Movies and TV shows serve as the perfect example for providing a visual illustration of what can happen. You press the brake pedal but nothing; the car does not stop, which can lead to vehicle damage and personal injury. Rust or corrosion is a great indicator that it may be time to change out your brake lines.

If you have had a brake line that has burst while you are driving, you know the feeling of panic that immediately sets in. In the unfortunate event that this happens, pump the brakes, and pull over as soon as possible. While often erroneously called an emergency brake or “E-brake” your vehicle’s parking brake may be used in these situations to aid in bringing the car to a stop. Once stopped, do not attempt to drive it further. It is best to have it towed to your shop or garage for repair of the brake system. The small tow bill is better than trying to nurse it home and potentially having an accident!

If you want to avoid this problem altogether, grab a complete brake line kit from Speedway Motors today! Universal kits will come with the necessary flare nuts and a roll of your specified tubing diameter. They are available in lengths ranging from 8 feet and go all the way up to 40 feet, which is enough to completely plumb all four wheels and the master cylinder on just about any car or truck. Vehicle-specific kits will include all the necessary hardware such as hangers and clips with pre-bent tubing that are ready to install on your vehicle in minutes.

How Do I Know If My Brake Lines Are Bad? 

Several indicators may tell you it's time to change your brake lines. Some are more obvious, while other issues can be more hidden. Our best advice is that if you have to think about changing your brake lines, just do it. Don’t put it off until it's too late.

Leaking Fluid 

The most common sign of bad or worn-out brake lines are leaks. The brake system is designed to be a sealed unit. Much like the coolant and oil in your car, leaks are never a good sign. If you have determined that there is a leak from brake lines, change them immediately. The most common leak points are the flare fittings/seats where steel or AN brake lines connect to junctions, wheel cylinders, and the master cylinder. However, lines can rust from the inside out or be damaged by abrasion from moving driveline parts or road debris.
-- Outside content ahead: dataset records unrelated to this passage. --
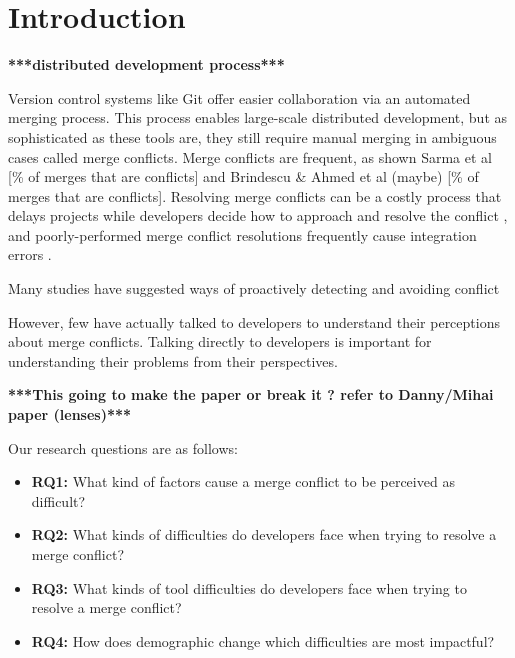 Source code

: \section{Introduction}
\textbf{***distributed development process***}



Version control systems like Git offer easier collaboration via an automated merging process. This process enables large-scale distributed development, but as sophisticated as these tools are, they still require manual merging in ambiguous cases called merge conflicts. Merge conflicts are frequent, as shown Sarma et al [\% of merges that are conflicts] and Brindescu \& Ahmed et al (maybe) [\% of merges that are conflicts]. Resolving merge conflicts can be a costly process that delays projects while developers decide how to approach and resolve the conflict \cite{cassandra}, and poorly-performed merge conflict resolutions frequently cause integration errors \cite{bird-branches-conflict}. 


Many studies have suggested ways of proactively detecting and avoiding conflict \cite{Brun2011} \cite{palantir} 


However, few have actually talked to developers to understand their perceptions about merge conflicts. Talking directly to developers is important for understanding their problems from their perspectives.

\textbf{***This going to make the paper or break it ? refer to Danny/Mihai paper (lenses)***}

Our research questions are as follows:
\begin{itemize}
\item\textbf{RQ1:} What kind of factors cause a merge conflict to be perceived as difficult?\\
\item\textbf{RQ2:} What kinds of difficulties do developers face when trying to resolve a merge conflict?\\
\item\textbf{RQ3:} What kinds of tool difficulties do developers face when trying to resolve a merge conflict?\\
\item\textbf{RQ4:} How does demographic change which difficulties are most impactful?\\
\end{itemize}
We mentioned this earlier, but external corrosion caused by road salt or sea salt in the air, and general moisture in the fluid itself, can wreak havoc on your car’s brake lines. Older vehicles such as muscle cars will have steel brake lines that were likely not made from stainless steel or other corrosion-resistant materials. Time and the environment will take a toll on a car’s underside, causing potential braking problems if rust eats through the lines.